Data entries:
# # # # #

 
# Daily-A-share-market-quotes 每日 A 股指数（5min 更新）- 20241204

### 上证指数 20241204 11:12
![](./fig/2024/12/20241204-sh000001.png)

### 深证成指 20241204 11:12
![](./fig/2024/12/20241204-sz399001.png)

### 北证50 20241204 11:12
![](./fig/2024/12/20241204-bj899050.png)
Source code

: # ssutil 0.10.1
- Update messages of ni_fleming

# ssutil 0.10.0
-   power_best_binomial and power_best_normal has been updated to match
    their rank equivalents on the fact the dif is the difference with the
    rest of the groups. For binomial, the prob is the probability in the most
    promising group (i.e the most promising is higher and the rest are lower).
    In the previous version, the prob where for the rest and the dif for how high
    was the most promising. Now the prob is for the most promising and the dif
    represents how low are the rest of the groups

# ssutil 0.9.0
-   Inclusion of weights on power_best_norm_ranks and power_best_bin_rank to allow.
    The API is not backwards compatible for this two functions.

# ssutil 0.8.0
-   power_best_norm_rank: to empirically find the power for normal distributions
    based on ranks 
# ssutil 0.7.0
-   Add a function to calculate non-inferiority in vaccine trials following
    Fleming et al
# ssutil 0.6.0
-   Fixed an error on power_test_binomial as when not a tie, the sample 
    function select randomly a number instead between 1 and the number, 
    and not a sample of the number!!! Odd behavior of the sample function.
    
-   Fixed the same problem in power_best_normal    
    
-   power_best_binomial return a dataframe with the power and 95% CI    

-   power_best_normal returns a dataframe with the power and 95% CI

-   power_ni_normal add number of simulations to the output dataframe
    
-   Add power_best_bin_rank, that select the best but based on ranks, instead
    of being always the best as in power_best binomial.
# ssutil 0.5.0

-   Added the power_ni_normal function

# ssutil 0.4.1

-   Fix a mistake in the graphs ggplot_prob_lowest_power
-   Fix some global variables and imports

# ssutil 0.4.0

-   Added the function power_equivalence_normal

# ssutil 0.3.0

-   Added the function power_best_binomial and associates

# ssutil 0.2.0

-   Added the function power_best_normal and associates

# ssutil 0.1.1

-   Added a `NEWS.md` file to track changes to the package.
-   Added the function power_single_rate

# # # # #

_How to complete this task_
Transcribe every entry verbatim.

_Output for this exercise_
# Daily-A-share-market-quotes 每日 A 股指数（5min 更新）- 20241204

### 上证指数 20241204 11:12
![](./fig/2024/12/20241204-sh000001.png)

### 深证成指 20241204 11:12
![](./fig/2024/12/20241204-sz399001.png)

### 北证50 20241204 11:12
![](./fig/2024/12/20241204-bj899050.png)
Source code

: # ssutil 0.10.1
- Update messages of ni_fleming

# ssutil 0.10.0
-   power_best_binomial and power_best_normal has been updated to match
    their rank equivalents on the fact the dif is the difference with the
    rest of the groups. For binomial, the prob is the probability in the most
    promising group (i.e the most promising is higher and the rest are lower).
    In the previous version, the prob where for the rest and the dif for how high
    was the most promising. Now the prob is for the most promising and the dif
    represents how low are the rest of the groups

# ssutil 0.9.0
-   Inclusion of weights on power_best_norm_ranks and power_best_bin_rank to allow.
    The API is not backwards compatible for this two functions.

# ssutil 0.8.0
-   power_best_norm_rank: to empirically find the power for normal distributions
    based on ranks 
# ssutil 0.7.0
-   Add a function to calculate non-inferiority in vaccine trials following
    Fleming et al
# ssutil 0.6.0
-   Fixed an error on power_test_binomial as when not a tie, the sample 
    function select randomly a number instead between 1 and the number, 
    and not a sample of the number!!! Odd behavior of the sample function.
    
-   Fixed the same problem in power_best_normal    
    
-   power_best_binomial return a dataframe with the power and 95% CI    

-   power_best_normal returns a dataframe with the power and 95% CI

-   power_ni_normal add number of simulations to the output dataframe
    
-   Add power_best_bin_rank, that select the best but based on ranks, instead
    of being always the best as in power_best binomial.
# ssutil 0.5.0

-   Added the power_ni_normal function

# ssutil 0.4.1

-   Fix a mistake in the graphs ggplot_prob_lowest_power
-   Fix some global variables and imports

# ssutil 0.4.0

-   Added the function power_equivalence_normal

# ssutil 0.3.0

-   Added the function power_best_binomial and associates

# ssutil 0.2.0

-   Added the function power_best_normal and associates

# ssutil 0.1.1

-   Added a `NEWS.md` file to track changes to the package.
-   Added the function power_single_rate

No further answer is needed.